Class D: Identified with a yellow star, this class of fire is identified with combustible metals, such as magnesium.
Class K: Identified with a black hexagon, this class of fire relates to flammable kitchen fuels, such as cooking oil and grease.
Most Common Fire Extinguisher Types and Uses:
ABC Dry Chemical:
Can be used for most types of fires (class A, B, C) and is very simple to operate. It is the most readily available extinguisher type in households and businesses. The extinguisher is typically shaped like a cylinder, red in color, and has a black tube coming out of the handle. It is essential to ensure the extinguisher is filled to the proper pressure before it is used.
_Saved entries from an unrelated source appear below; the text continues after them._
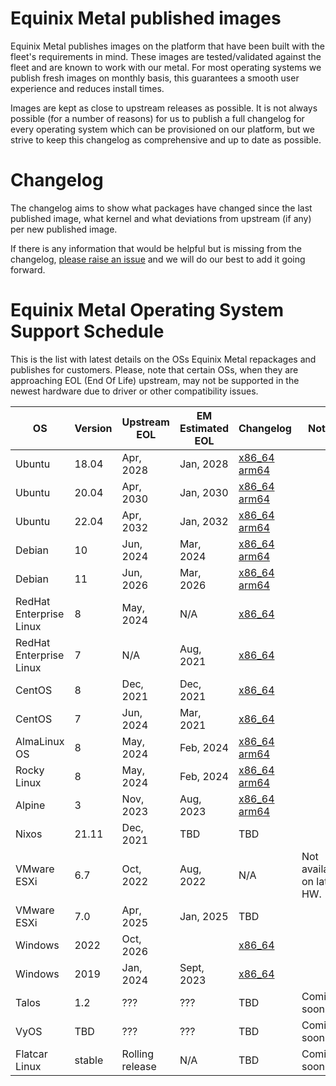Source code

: # Equinix Metal published images

Equinix Metal publishes images on the platform that have been built with the fleet's requirements in mind. These images are tested/validated against the fleet and are known to work with our metal. For most operating systems we publish fresh images on monthly basis, this guarantees a smooth user experience and reduces install times.

Images are kept as close to upstream releases as possible. It is not always possible (for a number of reasons) for us to publish a full changelog for every operating system which can be provisioned on our platform, but we strive to keep this changelog as comprehensive and up to date as possible.

# Changelog

The changelog aims to show what packages have changed since the last published image, what kernel and what deviations from upstream (if any) per new published image.

If there is any information that would be helpful but is missing from the changelog, [please raise an issue](https://github.com/equinixmetal-images/changelog/issues/new) and we will do our best to add it going forward.

# Equinix Metal Operating System Support Schedule

This is the list with latest details on the OSs Equinix Metal repackages and publishes for customers. Please, note that certain OSs, when they are approaching EOL (End Of Life) upstream, may not be supported in the newest hardware due to driver or other compatibility issues.

| OS         | Version | Upstream EOL | EM Estimated EOL |  Changelog | Notes |
| ---        | --- | --- | --- | --- | --- |
| Ubuntu     | 18.04 | Apr, 2028 | Jan, 2028 | [x86_64](ubuntu/x86_64/18_04.md) [arm64](ubuntu/aarch64/18_04.md) | |
| Ubuntu     | 20.04 | Apr, 2030 | Jan, 2030 | [x86_64](ubuntu/x86_64/20_04.md) [arm64](ubuntu/aarch64/20_04.md) | |
| Ubuntu     | 22.04 | Apr, 2032 | Jan, 2032 | [x86_64](ubuntu/x86_64/22_04.md) [arm64](ubuntu/aarch64/22_04.md) | |
| Debian     | 10    | Jun, 2024 | Mar, 2024 | [x86_64](debian/x86_64/10.md) [arm64](debian/aarch64/10.md) | |
| Debian     | 11    | Jun, 2026 | Mar, 2026 | [x86_64](debian/x86_64/11.md) [arm64](debian/aarch64/11.md) | |
| RedHat Enterprise Linux | 8     | May, 2024 | N/A  | [x86_64](rhel/x86_64/8.md) | |
| RedHat Enterprise Linux | 7     | N/A | Aug, 2021  | [x86_64](rhel/x86_64/7.md) | |
| CentOS     | 8     | Dec, 2021 | Dec, 2021  | [x86_64](centos/x86_64/8.md) | |
| CentOS     | 7     | Jun, 2024 | Mar, 2021  | [x86_64](centos/x86_64/7.md) | |
| AlmaLinux OS | 8     | May, 2024 | Feb, 2024  | [x86_64](alma/x86_64/8.md) [arm64](alma/aarch64/8.md) | |
| Rocky Linux     | 8     | May, 2024 | Feb, 2024  | [x86_64](rocky/x86_64/8.md) [arm64](rocky/aarch64/8.md) | |
| Alpine     | 3     | Nov, 2023 | Aug, 2023 | [x86_64](alpine/x86_64/3.md) [arm64](alpine/aarch64/3.md) | |
| Nixos      | 21.11 | Dec, 2021 | TBD  | TBD | |
| VMware ESXi    | 6.7   | Oct, 2022 | Aug, 2022  | N/A | Not available on latest HW. |
| VMware ESXi    | 7.0   | Apr, 2025 | Jan, 2025  | TBD | |
| Windows    | 2022  | Oct, 2026 |  | [x86_64](windows/x86_64/2022.md) | |
| Windows    | 2019  | Jan, 2024 | Sept, 2023  | [x86_64](windows/x86_64/2019.md) | |
| Talos      | 1.2   | ??? | ???  | TBD | Coming soon |
| VyOS       | TBD   | ??? | ???  | TBD | Coming soon |
| Flatcar Linux    |stable | Rolling release | N/A  | TBD | Coming soon |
When using this extinguisher, the most simple and effective method is the (PA.S.S.) method.
- P – Pull the pin
- A – Aim at the base of the fire
- S – Squeeze the trigger
- S – Sweep the nozzle left and right while aiming at the base of the fire
Compressed Water Extinguisher:
Can only be used for class A fires and is usually only found in areas where the only fuel source is paper or wood. This extinguisher is typically cylindrical in shape, silver in color, and has a black tube coming from the handle. The operation for this extinguisher is the same as an ABC dry chemical extinguisher.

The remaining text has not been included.